MEDO

MEDO



Miguel Carqueija



Naquela tarde de segunda-feira, Ofélio Alvarenga encontrava-se num posto da Receita Federal, onde fôra pegar um disquete para a sua declaração. Nisso um dos guardas de segurança perguntou:
-Por favor, esse Aligátor vermelho aí fora é de alguém aqui?
Fez-se um silêncio mortal. Algumas pessoas fizeram que não com a cabeça.
Ofélio, que era o dono do carro, sentiu-se gelar por dentro. Silenciou. Já pegara o seu disquete, que guardou na valise, e dirigiu-se para a saída, procurando não olhar para o guarda. Qual poderia ser o problema com o
carro?
Como pegaria o carro agora, sem ser visto? Com o rabo dos olhos percebeu que um motorista enfezado tentava manobrar um Ocelote marfim,encontrando dificuldade para sair por causa do Aligátor. Ofélio apressou o passo, tentando imaginar como iria explicar em casa a ausência do carro. A Gumercinda iria fazer um tempo quente, chamá-lo-ia de maluco para baixo. Mas que podia ele fazer? O medo crescia em ondas concêntricas dentro de si.
Precisava pensar numa estratégia para recuperar o automóvel antes que o rebocassem e descobrissem a identidade do dono. Por Deus, e a placa? Pela placa, se a anotassem, poderiam identificá-lo! E agora, o que fazer? Da esquina, já suando frio, Ofélio pesou as possibilidades. O Ocelote já se fôra. O guarda não estava do lado de fora. O jeito seria arriscar... pegar o carro, deixá-lo em qualquer lugar, dá-lo como roubado, “encontrá-lo” uma semana depois... e negar, negar, negar sempre que estivera naquele dia na Receita Federal. Diria ter estado no Museu Lunar, na praia, no planetário ou qualquer lugar vago onde ninguém pudesse destruir o seu álibi... e se o guarda o reconhecesse, seria a sua palavra contra a dele. Quanto ao funcionário que lhe dera o disquete, bem... depois de atender centenas de pessoas num dia, não se lembraria de um rosto. Ofélio contava com aquele fator. Não conseguiriam pegá-lo!
Pensando em tudo isso, Ofélio deu várias voltas pelo quarteirão, apesar
da canseira que isso lhe causou, sob aquela canícula toda. Finalmente ganhou coragem. Estava se atrasando estupidamente e tinha outras coisas para fazer. Percebendo que não havia movimento apreciável na calçada, chamou um flanelinha e entregou-lhe as chaves do carro e uma nota:
- Por favor, pegue-o para mim.
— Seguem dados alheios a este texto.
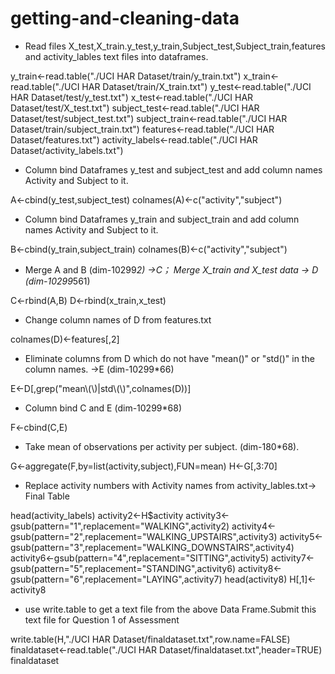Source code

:# getting-and-cleaning-data
* Read files X_test,X_train.y_test,y_train,Subject_test,Subject_train,features and activity_lables text files into dataframes.

y_train<-read.table("./UCI HAR Dataset/train/y_train.txt")
x_train<-read.table("./UCI HAR Dataset/train/X_train.txt")
y_test<-read.table("./UCI HAR Dataset/test/y_test.txt")
x_test<-read.table("./UCI HAR Dataset/test/X_test.txt")
subject_test<-read.table("./UCI HAR Dataset/test/subject_test.txt")
subject_train<-read.table("./UCI HAR Dataset/train/subject_train.txt")
features<-read.table("./UCI HAR Dataset/features.txt")
activity_labels<-read.table("./UCI HAR Dataset/activity_labels.txt")




* Column bind Dataframes y_test and subject_test and add column names Activity and Subject to it. 

A<-cbind(y_test,subject_test)
colnames(A)<-c("activity","subject")




* Column bind Dataframes y_train and subject_train and add column names Activity and Subject to it. 

B<-cbind(y_train,subject_train)
colnames(B)<-c("activity","subject")




* Merge A and B (dim-10299*2) ->C； Merge X_train and X_test data -> D (dim-10299*561)

C<-rbind(A,B)
D<-rbind(x_train,x_test)




* Change column names of D from features.txt

colnames(D)<-features[,2]




* Eliminate columns from D which do not have "mean()" or "std()" in the column names. ->E (dim-10299*66)

E<-D[,grep("mean\\(\\)|std\\(\\)",colnames(D))]




* Column bind C and E (dim-10299*68)

F<-cbind(C,E)




* Take mean of observations per activity per subject. (dim-180*68). 

G<-aggregate(F,by=list(activity,subject),FUN=mean)
H<-G[,3:70]




* Replace activity numbers with Activity names from activity_lables.txt-> Final Table

head(activity_labels)
activity2<-H$activity
activity3<-gsub(pattern="1",replacement="WALKING",activity2)
activity4<-gsub(pattern="2",replacement="WALKING_UPSTAIRS",activity3)
activity5<-gsub(pattern="3",replacement="WALKING_DOWNSTAIRS",activity4)
activity6<-gsub(pattern="4",replacement="SITTING",activity5)
activity7<-gsub(pattern="5",replacement="STANDING",activity6)
activity8<-gsub(pattern="6",replacement="LAYING",activity7)
head(activity8)
H[,1]<-activity8




* use write.table to get a text file from the above Data Frame.Submit this text file for Question 1 of Assessment

write.table(H,"./UCI HAR Dataset/finaldataset.txt",row.name=FALSE)
finaldataset<-read.table("./UCI HAR Dataset/finaldataset.txt",header=TRUE)
finaldataset

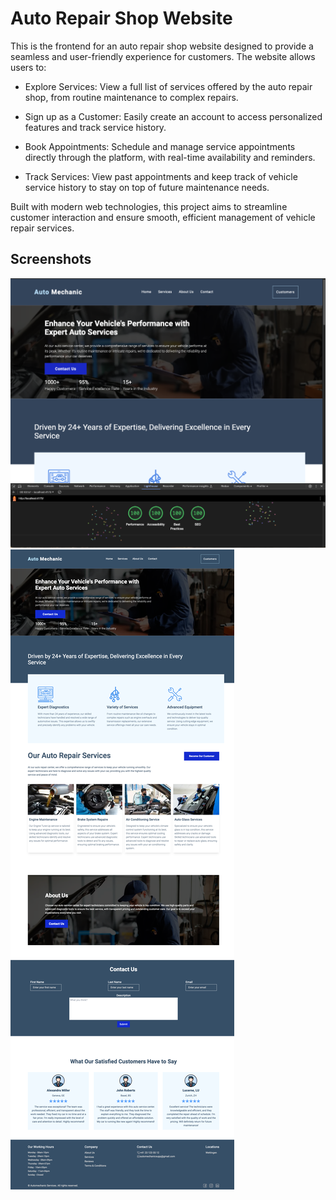 # Auto Repair Shop Website

This is the frontend for an auto repair shop website designed to provide a seamless and user-friendly experience for customers.
The website allows users to:

- Explore Services: View a full list of services offered by the auto repair shop, from routine maintenance to complex repairs.

- Sign up as a Customer: Easily create an account to access personalized features and track service history.

- Book Appointments: Schedule and manage service appointments directly through the platform, with real-time availability and reminders.

- Track Services: View past appointments and keep track of vehicle service history to stay on top of future maintenance needs.

Built with modern web technologies, this project aims to streamline customer interaction and ensure smooth, efficient management of vehicle repair services.

## Screenshots

![home page](/images/HomePage-Header.png)
![full page](/images/full-page.png)
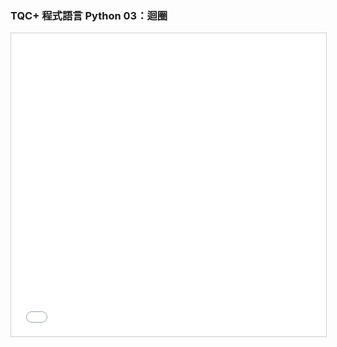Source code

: ### TQC+ 程式語言 Python 03：迴圈 ###

<iframe src="//www.slideshare.net/slideshow/embed_code/key/rrLHUHc1PQqGhk" width="595" height="485" frameborder="0" marginwidth="0" marginheight="0" scrolling="no" style="border:1px solid #CCC; border-width:1px; margin-bottom:5px; max-width: 100%;" allowfullscreen> </iframe>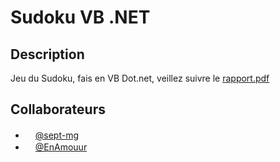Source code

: # Sudoku VB .NET

## Description
Jeu du Sudoku, fais en VB Dot.net, veillez suivre le [rapport.pdf](rapport.pdf)

## Collaborateurs

- [<img src="https://avatars.githubusercontent.com/u/67376828?v=4" width="16" height="16">@sept-mg](https://github.com/sept-mg)
- [<img src="https://avatars.githubusercontent.com/u/153220291?v=4" width="16" height="16">@EnAmouur](https://github.com/EnAmouur)

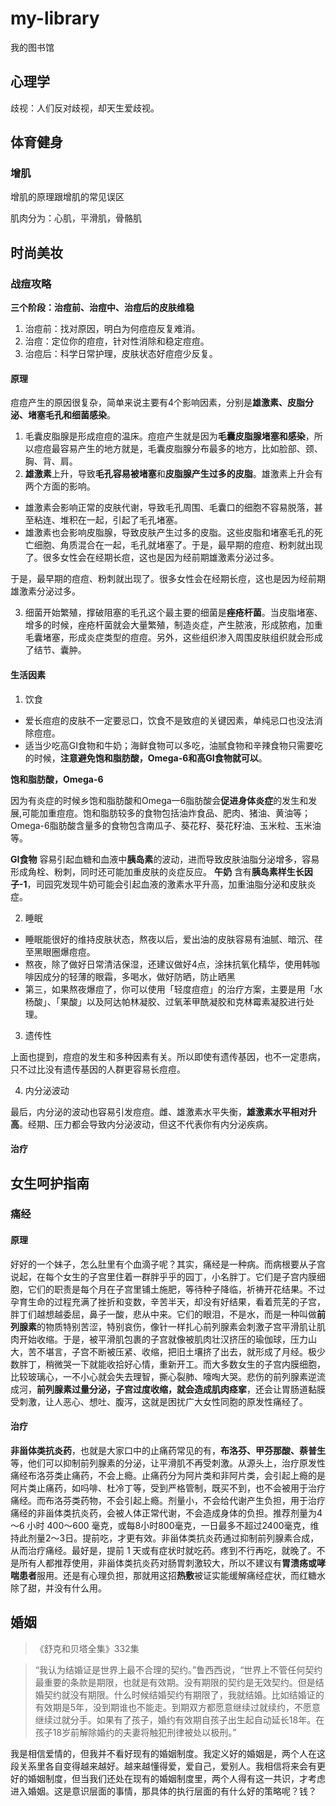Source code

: # my-library
我的图书馆

## 心理学

歧视：人们反对歧视，却天生爱歧视。

## 体育健身
### 增肌
增肌的原理跟增肌的常见误区

肌肉分为：心肌，平滑肌，骨骼肌

## 时尚美妆
### 战痘攻略
**三个阶段：治痘前、治痘中、治痘后的皮肤维稳**

1. 治痘前：找对原因，明白为何痘痘反复难消。
2. 治痘：定位你的痘痘，针对性消除和稳定痘痘。
3. 治痘后：科学日常护理，皮肤状态好痘痘少反复。

#### 原理
痘痘产生的原因很复杂，简单来说主要有4个影响因素，分别是**雄激素、皮脂分泌、堵塞毛孔和细菌感染**。

1. 毛囊皮脂腺是形成痘痘的温床。痘痘产生就是因为**毛囊皮脂腺堵塞和感染**，所以痘痘最容易产生的地方就是，毛囊皮脂腺分布最多的地方，比如脸部、颈、胸、背、肩。
2. **雄激素**上升，导致**毛孔容易被堵塞**和**皮脂腺产生过多的皮脂**。雄激素上升会有两个方面的影响。
* 雄激素会影响正常的皮肤代谢，导致毛孔周围、毛囊口的细胞不容易脱落，甚至粘连、堆积在一起，引起了毛孔堵塞。
* 雄激素也会影响皮脂腺，导致皮肤产生过多的皮脂。这些皮脂和堵塞毛孔的死亡细胞、角质混合在一起，毛孔就堵塞了。于是，最早期的痘痘、粉刺就出现了。很多女性会在经期长痘，这也是因为经前期雄激素分泌过多。

于是，最早期的痘痘、粉刺就出现了。很多女性会在经期长痘，这也是因为经前期雄激素分泌过多。

3. 细菌开始繁殖，撑破阻塞的毛孔这个最主要的细菌是**痤疮杆菌**。当皮脂堵塞、增多的时候，痤疮杆菌就会大量繁殖，制造炎症，产生脓液，形成脓疱，加重毛囊堵塞，形成炎症类型的痘痘。另外，这些组织渗入周围皮肤组织就会形成了结节、囊肿。

#### 生活因素

1. 饮食
* 爱长痘痘的皮肤不一定要忌口，饮食不是致痘的关键因素，单纯忌口也没法消除痘痘。
* 适当少吃高GI食物和牛奶；海鲜食物可以多吃，油腻食物和辛辣食物只需要吃的时候，**注意避免饱和脂肪酸，Omega-6和高GI食物就可以**。

**饱和脂肪酸，Omega-6**

因为有炎症的时候乡饱和脂肪酸和Omega一6脂肪酸会**促进身体炎症**的发生和发展,可能加重痘痘。饱和脂肪较多的食物包括油炸食品、肥肉、猪油、黄油等；Omega-6脂肪酸含量多的食物包含南瓜子、葵花籽、葵花籽油、玉米粒、玉米油等。

**GI食物** 容易引起血糖和血液中**胰岛素**的波动，进而导致皮肤油脂分泌增多，容易形成角栓、粉刺，同时还可能加重皮肤的炎症反应。
**午奶** 含有**胰岛素样生长因子-1**，司园究发现牛奶可能会引起血液的激素水平升高，加重油脂分泌和皮肤炎症。

2. 睡眠
* 睡眠能很好的维持皮肤状态，熬夜以后，爱出油的皮肤容易有油腻、暗沉、荏至黑眼圈爆痘痘。
* 熬夜，除了做好日常清洁保湿，还建议做好4点，涂抹抗氧化精华，使用韩咖啡因成分的轻薄的眼霜，多喝水，做好防晒，防止晒黑
* 第三，如果熬夜爆痘了，你可以使用「轻度痘痘」的治疗方案，主要是用「水杨酸」、「果酸」以及阿达帕林凝胶、过氧苯甲酰凝胶和克林霉素凝胶进行处理。

3. 遗传性

上面也提到，痘痘的发生和多种因素有关。所以即使有遗传基因，也不一定患病，只不过比没有遗传基因的人群更容易长痘痘。

4. 内分泌波动

最后，内分泌的波动也容易引发痘痘。雌、雄激素水平失衡，**雄激素水平相对升高**。经期、压力都会导致内分泌波动，但这不代表你有内分泌疾病。

#### 治疗



## 女生呵护指南

### 痛经

#### 原理

好好的一个妹子，怎么肚里有个血滴子呢？其实，痛经是一种病。而病根要从子宫说起，在每个女生的子宫里住着一群胖乎乎的园丁，小名胖丁。它们是子宫内膜细胞，它们的职责是每个月在子宫里铺土施肥，等待种子降临，祈祷开花结果。不过孕育生命的过程充满了挫折和变数，辛苦半天，却没有好结果，看着荒芜的子宫，胖丁们越想越委屈，鼻子一酸，悲从中来。它们的眼泪，不是水，而是一种叫做**前列腺素**的物质特别苦涩，特别哀伤，像针一样扎心前列腺素会刺激子宫平滑肌让肌肉开始收缩。于是，被平滑肌包裹的子宫就像被肌肉壮汉挤压的瑜伽球，压力山大，苦不堪言，子宫不断被压紧、收缩，把旧土壤挤了出去，就形成了月经。极少数胖丁，稍微哭一下就能收拾好心情，重新开工。而大多数女生的子宫内膜细胞，比较玻璃心，一不小心就会失去理智，撕心裂肺、嚎啕大哭。悲伤的前列腺素逆流成河，**前列腺素过量分泌，子宫过度收缩，就会造成肌肉痉挛**，还会让胃肠道黏膜受刺激，让人恶心、想吐、腹泻，这就是困扰广大女性同胞的原发性痛经了。

#### 治疗

**非甾体类抗炎药**，也就是大家口中的止痛药常见的有，**布洛芬、甲芬那酸、萘普生**等，他们可以抑制前列腺素的分泌，让平滑肌不再受刺激。从源头上，治疗原发性痛经布洛芬类止痛药，不会上瘾。止痛药分为阿片类和非阿片类，会引起上瘾的是阿片类止痛药，如吗啡、杜冷丁等，受到严格管制，既买不到，也不会被用于治疗痛经。而布洛芬类药物，不会引起上瘾。剂量小，不会给代谢产生负担，用于治疗痛经的非甾体类抗炎药，会被人体正常代谢，不会造成身体的负担。推荐剂量为4～6 小时 400～600 毫克，或每8小时800毫克，一日最多不超过2400毫克，维持此剂量2～3日。提前吃，才更有效。非甾体类抗炎药通过抑制前列腺素合成，从而治疗痛经。最好是，提前 1 天或有症状时就吃药。疼到不行再吃，就晚了。不是所有人都推荐使用，非甾体类抗炎药对肠胃刺激较大，所以不建议有**胃溃疡或哮喘患者**服用。还是有心理负担，那就用这招**热敷**被证实能缓解痛经症状，而红糖水除了甜，并没有什么用。

## 婚姻

> 《舒克和贝塔全集》332集

> “我认为结婚证是世界上最不合理的契约。”鲁西西说，“世界上不管任何契约最重要的条款是期限，也就是有效期。没有期限的契约是无效契约。但是结婚契约就没有期限。什么时候结婚契约有期限了，我就结婚。比如结婚证的有效期是5年，没到期谁也不能走。到期双方都愿意继续过就续约，不愿意继续过就分手。如果有了孩子，婚约有效期自孩子出生起自动延长18年。在孩子18岁前解除婚约的夫妻将触犯刑律被处以极刑。” 

我是相信爱情的，但我并不看好现有的婚姻制度。我定义好的婚姻是，两个人在这段关系里各自变得越来越好。越来越懂得爱，爱自己，爱别人。我相信将来会有更好的婚姻制度，但当我们还处在现有的婚姻制度里，两个人得有这一共识，才考虑进入婚姻。这是意识层面的事情，那具体的执行层面的有什么好的策略呢？钱？
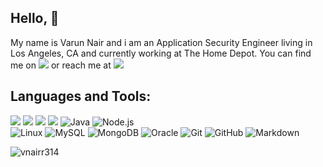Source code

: <h2 align="left">Hello, 👋 </h2>

My name is Varun Nair and i am an Application Security Engineer living in Los Angeles, CA and currently working at The Home Depot. You can find me on [![](https://img.shields.io/badge/-LinkedIn-blue?style=flat&logo=Linkedin&logoColor=white)](https://www.linkedin.com/in/vnairr314/) or reach me at [![](https://img.shields.io/badge/-Gmail-c14438?style=flat&logo=Gmail&logoColor=white)](mailto:vnairr314@gmail.com) 

<h2 align="left">Languages and Tools:</h2>

![](https://img.shields.io/badge/-C-333333?style=flat&logo=c&logoColor=blue)
![](https://img.shields.io/badge/-C++-333333?style=flat&logo=c%2B%2B&logoColor=blue)
![](https://img.shields.io/badge/-Python-333333?style=flat&logo=python&logoColor=yellow)
![](https://img.shields.io/badge/-Swift-333333?style=flat&logo=swift&logoColor=orange)
![Java](https://img.shields.io/badge/-Java-333333?style=flat&logo=Java&logoColor=007396)
![Node.js](https://img.shields.io/badge/-Node.js-333333?style=flat&logo=node.js)
<br>
![Linux](https://img.shields.io/badge/-Linux-333333?style=flat&logo=Linux&logoColor=FCC624)
![MySQL](https://img.shields.io/badge/-MySQL-333333?style=flat&logo=mysql)
![MongoDB](https://img.shields.io/badge/-MongoDB-333333?style=flat&logo=mongodb)
![Oracle](https://img.shields.io/badge/-Oracle-333333?style=flat&logo=Oracle)
![Git](https://img.shields.io/badge/-Git-333333?style=flat&logo=git)
![GitHub](https://img.shields.io/badge/-GitHub-333333?style=flat&logo=github)
![Markdown](https://img.shields.io/badge/-Markdown-333333?style=flat&logo=markdown)

<p align="left"> <img src="https://komarev.com/ghpvc/?username=vnairr314&label=Profile%20views&color=0e75b6&style=flat" alt="vnairr314" /> </p>
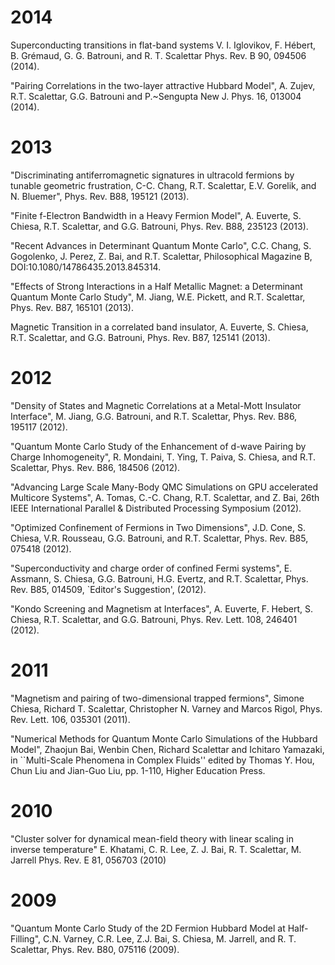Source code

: 
# 2014 #
Superconducting transitions in flat-band systems
V. I. Iglovikov, F. Hébert, B. Grémaud, G. G. Batrouni, and R. T. Scalettar
Phys. Rev. B 90, 094506 (2014).

"Pairing Correlations in the two-layer attractive Hubbard Model",
A. Zujev,  R.T. Scalettar, G.G. Batrouni and P.~Sengupta
New J. Phys. 16, 013004 (2014).

# 2013 #
"Discriminating antiferromagnetic signatures in ultracold fermions
by tunable geometric frustration, C-C. Chang, R.T. Scalettar, E.V.
Gorelik, and N. Bluemer",
Phys. Rev. B88, 195121 (2013).

"Finite f-Electron Bandwidth in a Heavy Fermion Model",
A. Euverte, S. Chiesa, R.T. Scalettar, and G.G. Batrouni,
Phys. Rev. B88, 235123 (2013).

"Recent Advances in Determinant Quantum Monte Carlo",
C.C. Chang, S. Gogolenko, J. Perez, Z. Bai,
and R.T. Scalettar,
Philosophical Magazine B, DOI:10.1080/14786435.2013.845314.

"Effects of Strong Interactions in a Half Metallic Magnet:
a Determinant Quantum Monte Carlo Study",
M. Jiang, W.E. Pickett, and R.T. Scalettar,
Phys. Rev. B87, 165101 (2013).

Magnetic Transition in a correlated band insulator,
A. Euverte, S. Chiesa, R.T. Scalettar, and G.G. Batrouni,
Phys. Rev. B87, 125141 (2013).

# 2012 #
"Density of States and Magnetic Correlations at a
Metal-Mott Insulator Interface",
M. Jiang, G.G. Batrouni, and R.T. Scalettar,
Phys. Rev. B86, 195117 (2012).

"Quantum Monte Carlo Study of the
Enhancement of d-wave Pairing by Charge Inhomogeneity",
R. Mondaini, T. Ying, T. Paiva, S. Chiesa, and R.T. Scalettar,
Phys. Rev. B86, 184506 (2012).

"Advancing Large Scale Many-Body QMC
Simulations on GPU accelerated Multicore Systems",
A. Tomas, C.-C. Chang, R.T. Scalettar, and Z. Bai,
26th IEEE International
Parallel & Distributed Processing Symposium (2012).

"Optimized Confinement of Fermions in Two Dimensions",
J.D. Cone, S. Chiesa, V.R. Rousseau, G.G.
Batrouni, and R.T. Scalettar,
Phys. Rev. B85, 075418 (2012).

"Superconductivity and charge order of confined Fermi systems",
E. Assmann, S. Chiesa, G.G. Batrouni, H.G. Evertz, and R.T. Scalettar,
Phys. Rev. B85, 014509, `Editor's Suggestion', (2012).

"Kondo Screening and Magnetism at Interfaces",
A. Euverte, F. Hebert, S. Chiesa,
R.T. Scalettar, and G.G. Batrouni,
Phys. Rev. Lett. 108, 246401 (2012).

# 2011 #
"Magnetism and pairing of two-dimensional
trapped fermions", Simone Chiesa, Richard T. Scalettar, Christopher N.
Varney and Marcos Rigol,
Phys. Rev. Lett. 106, 035301 (2011).

"Numerical
Methods for Quantum Monte Carlo Simulations of the Hubbard Model",
Zhaojun Bai, Wenbin Chen, Richard Scalettar and Ichitaro Yamazaki, in
``Multi-Scale Phenomena in Complex Fluids'' edited by Thomas Y. Hou,
Chun Liu and Jian-Guo Liu, pp. 1-110, Higher Education Press.

# 2010 #
"Cluster solver for dynamical mean-field theory with linear scaling in inverse temperature"
E. Khatami, C. R. Lee, Z. J. Bai, R. T. Scalettar, M. Jarrell
Phys. Rev. E 81, 056703 (2010)
# 2009 #
"Quantum Monte Carlo Study of the 2D Fermion Hubbard
Model at Half-Filling",
C.N. Varney, C.R. Lee, Z.J. Bai, S. Chiesa, M. Jarrell, and R. T.
Scalettar,
Phys. Rev. B80, 075116 (2009).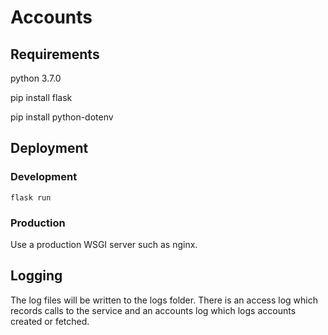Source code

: # Accounts

## Requirements
python 3.7.0

pip install flask

pip install python-dotenv

## Deployment

### Development 
`flask run`

### Production
Use a production WSGI server such as nginx.

## Logging
The log files will be written to the logs folder. There is an access log which records calls to the service  and 
an accounts log which logs accounts created or fetched.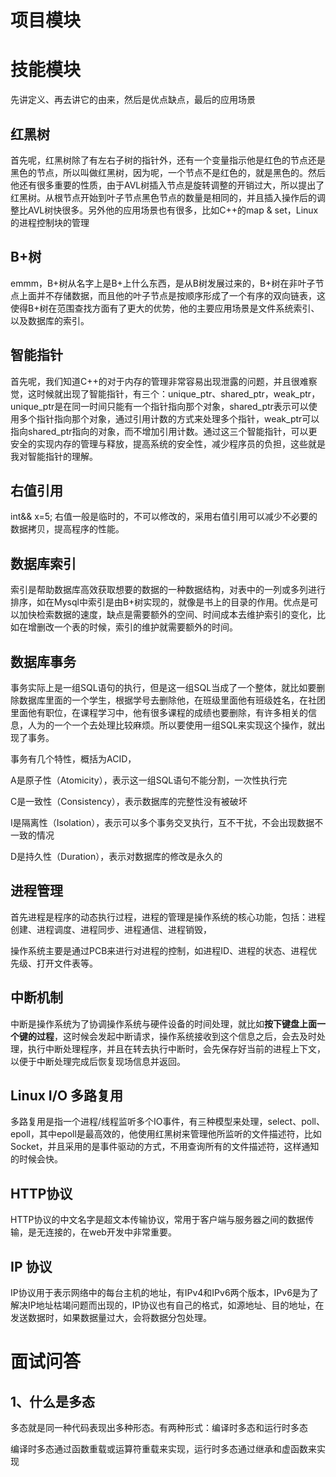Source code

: # 项目模块

# 技能模块

先讲定义、再去讲它的由来，然后是优点缺点，最后的应用场景

## 红黑树

首先呢，红黑树除了有左右子树的指针外，还有一个变量指示他是红色的节点还是黑色的节点，所以叫做红黑树，因为呢，一个节点不是红色的，就是黑色的。然后他还有很多重要的性质，由于AVL树插入节点是旋转调整的开销过大，所以提出了红黑树。从根节点开始到叶子节点黑色节点的数量是相同的，并且插入操作后的调整比AVL树快很多。另外他的应用场景也有很多，比如C++的map & set，Linux的进程控制块的管理

## B+树

emmm，B+树从名字上是B+上什么东西，是从B树发展过来的，B+树在非叶子节点上面并不存储数据，而且他的叶子节点是按顺序形成了一个有序的双向链表，这使得B+树在范围查找方面有了更大的优势，他的主要应用场景是文件系统索引、以及数据库的索引。

## 智能指针

首先呢，我们知道C++的对于内存的管理非常容易出现泄露的问题，并且很难察觉，这时候就出现了智能指针，有三个：unique_ptr、shared_ptr，weak_ptr，unique_ptr是在同一时间只能有一个指针指向那个对象，shared_ptr表示可以使用多个指针指向那个对象，通过引用计数的方式来处理多个指针，weak_ptr可以指向shared_ptr指向的对象，而不增加引用计数。通过这三个智能指针，可以更安全的实现内存的管理与释放，提高系统的安全性，减少程序员的负担，这些就是我对智能指针的理解。

## 右值引用

int&& x=5; 右值一般是临时的，不可以修改的，采用右值引用可以减少不必要的数据拷贝，提高程序的性能。

## 数据库索引

索引是帮助数据库高效获取想要的数据的一种数据结构，对表中的一列或多列进行排序，如在Mysql中索引是由B+树实现的，就像是书上的目录的作用。优点是可以加快检索数据的速度，缺点是需要额外的空间、时间成本去维护索引的变化，比如在增删改一个表的时候，索引的维护就需要额外的时间。

## 数据库事务

事务实际上是一组SQL语句的执行，但是这一组SQL当成了一个整体，就比如要删除数据库里面的一个学生，根据学号去删除他，在班级里面他有班级姓名，在社团里面他有职位，在课程学习中，他有很多课程的成绩也要删除，有许多相关的信息，人为的一个一个去处理比较麻烦。所以要使用一组SQL来实现这个操作，就出现了事务。

事务有几个特性，概括为ACID，

A是原子性（Atomicity），表示这一组SQL语句不能分割，一次性执行完

C是一致性（Consistency），表示数据库的完整性没有被破坏

I是隔离性（Isolation），表示可以多个事务交叉执行，互不干扰，不会出现数据不一致的情况

D是持久性（Duration），表示对数据库的修改是永久的

## 进程管理

首先进程是程序的动态执行过程，进程的管理是操作系统的核心功能，包括：进程创建、进程调度、进程同步、进程通信、进程销毁，

操作系统主要是通过PCB来进行对进程的控制，如进程ID、进程的状态、进程优先级、打开文件表等。

## 中断机制

中断是操作系统为了协调操作系统与硬件设备的时间处理，就比如**按下键盘上面一个键的过程**，这时候会发起中断请求，操作系统接收到这个信息之后，会去及时处理，执行中断处理程序，并且在转去执行中断时，会先保存好当前的进程上下文，以便于中断处理完成后恢复现场信息并返回。

## Linux I/O 多路复用

多路复用是指一个进程/线程监听多个IO事件，有三种模型来处理，select、poll、epoll，其中epoll是最高效的，他使用红黑树来管理他所监听的文件描述符，比如Socket，并且采用的是事件驱动的方式，不用查询所有的文件描述符，这样通知的时候会快。

## HTTP协议

HTTP协议的中文名字是超文本传输协议，常用于客户端与服务器之间的数据传输，是无连接的，在web开发中非常重要。

## IP 协议

IP协议用于表示网络中的每台主机的地址，有IPv4和IPv6两个版本，IPv6是为了解决IP地址枯竭问题而出现的，IP协议也有自己的格式，如源地址、目的地址，在发送数据时，如果数据量过大，会将数据分包处理。

# 面试问答

## 1、什么是多态

多态就是同一种代码表现出多种形态。有两种形式：编译时多态和运行时多态

编译时多态通过函数重载或运算符重载来实现，运行时多态通过继承和虚函数来实现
Eu não posso ir lá.
- Por que não, senhor?
- Não é da sua conta! Não estou lhe pagando? E tem mais: depois eu lhe dou outra.
-Ah, está bem! Espere que eu já venho!
Ficou esperando na esquina, fingindo um grande interesse pelas manchetes dos jornais expostos na banca. Então o rapaz chegou com o carro e chamou-o:
-Aqui está, chefe.
Ofélio tirou a nota da carteira e foi passá-la ao garoto. Ao fazê-lo,porém,
percebeu que o mesmo guarda saíra ‘a rua e agora olhava clara e firmemente na direção deles... e do carro.
O pânico tomou conta de Ofélio.
Murmurando um palavrão, deu um empurrão no guardador e, tendo já pego as chaves, entrou no carro, bateu com a porta e engrenou a partida.
-Ei! E o resto do meu dinheiro? Espere aí, seu...!
O carro partiu em grande velocidade. O guarda veio correndo e ajudou o flanelinha a se levantar.
-Seu guarda, esse cara aí é louco! Pega ele!
O Aligátor disparou, o velocímetro avançando... Ofélio pisou no acelerador. O carro derrapou e jogou um caminhão de mudança na calçada, em cima de um poste. Pessoas apavoradas pularam de diante do carro enlouquecido. Um táxi desviou-se e bateu em outro veículo.
-Agora é que estou frito mesmo! –choramingou o infeliz Ofélio.
O tráfego não estava muito volumoso, por isso, tirando fintas e raspões, pisando no acelerador, Ofélio conseguiu prosseguir por ruas e avenidas, avançando sinais vermelhos e já agora sendo perseguido pelas viaturas policiais, pilotadas por robôs impassíveis e implacáveis. O carro voava em direção aos subúrbios, completamente fora do caminho de Alvarenga, enquanto os carros da polícia se precipitavam em seu encalço, sirenas enlouquecidas, numa perseguição que parecia coisa dos filmes da Escorpião Negro. Por fim o Aligátor derrapou numa mancha de óleo, num largo imundo, dançou e rodopiou e bateu de lado numa besta estacionada. O celular-rádio-tv começou a tocar e Ofélio, sem cogitar atendê-lo, pegou a valise e saiu precipitadamente do veículo. Crianças e robôs-babás que se divertiam nos lazeres da pracinha fugiram ‘a aproximação daquele homem transtornado e alucinado que corria como um louco, brandindo a valise.
As viaturas da polícia chegaram. Até um foguete policial veio chegando
numa trajetória parabólica, acima dos edifícios. A coisa estava feia e Ofélio disparou para a entrada de uma escola. Entrou correndo, esbarrando em apavorados funcionários e provocando o pânico nas crianças.Três policiais
(esses, humanos) entraram à toda, segurando suas armas, e um deles gritou: -Cuidado! Ele é perigoso!
Ofélio subiu por uma escada de cimento, pulando três degraus de cada vez, ofegando com o inusitado exercício, e se viu num pátio de recreio e basquete.
-Pare! Pare! Renda-se!
Meninas e meninos dispersaram-se em polvorosa. Ofélio correu para o muro e galgou-o, aprontando-se para pular na marquise.
Foi quando a primeira bala o pegou.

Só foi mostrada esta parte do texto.